=== Section Start ===
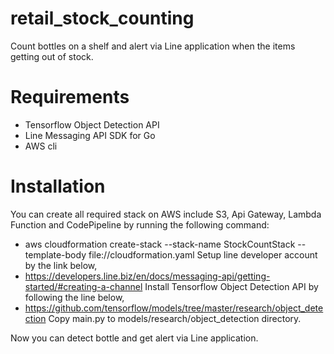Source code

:# retail_stock_counting
Count bottles on a shelf and alert via Line application when the items getting out of stock.

# Requirements
- Tensorflow Object Detection API
- Line Messaging API SDK for Go 
- AWS cli

# Installation
You can create all required stack on AWS include S3, Api Gateway, Lambda Function and CodePipeline by running the following command:
- aws cloudformation create-stack --stack-name StockCountStack --template-body file://cloudformation.yaml
Setup line developer account by the link below, 
- https://developers.line.biz/en/docs/messaging-api/getting-started/#creating-a-channel
Install Tensorflow Object Detection API by following the line below, 
- https://github.com/tensorflow/models/tree/master/research/object_detection
Copy main.py to models/research/object_detection directory.

Now you can detect bottle and get alert via Line application.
=== Section End ===
## EXERCISE GOAL:
Since the pictures are not wanted, set down only the rest of each record, exactly as above.

## COMPLETED TASK:
Source code

:# retail_stock_counting
Count bottles on a shelf and alert via Line application when the items getting out of stock.

# Requirements
- Tensorflow Object Detection API
- Line Messaging API SDK for Go 
- AWS cli

# Installation
You can create all required stack on AWS include S3, Api Gateway, Lambda Function and CodePipeline by running the following command:
- aws cloudformation create-stack --stack-name StockCountStack --template-body file://cloudformation.yaml
Setup line developer account by the link below, 
- https://developers.line.biz/en/docs/messaging-api/getting-started/#creating-a-channel
Install Tensorflow Object Detection API by following the line below, 
- https://github.com/tensorflow/models/tree/master/research/object_detection
Copy main.py to models/research/object_detection directory.

Now you can detect bottle and get alert via Line application.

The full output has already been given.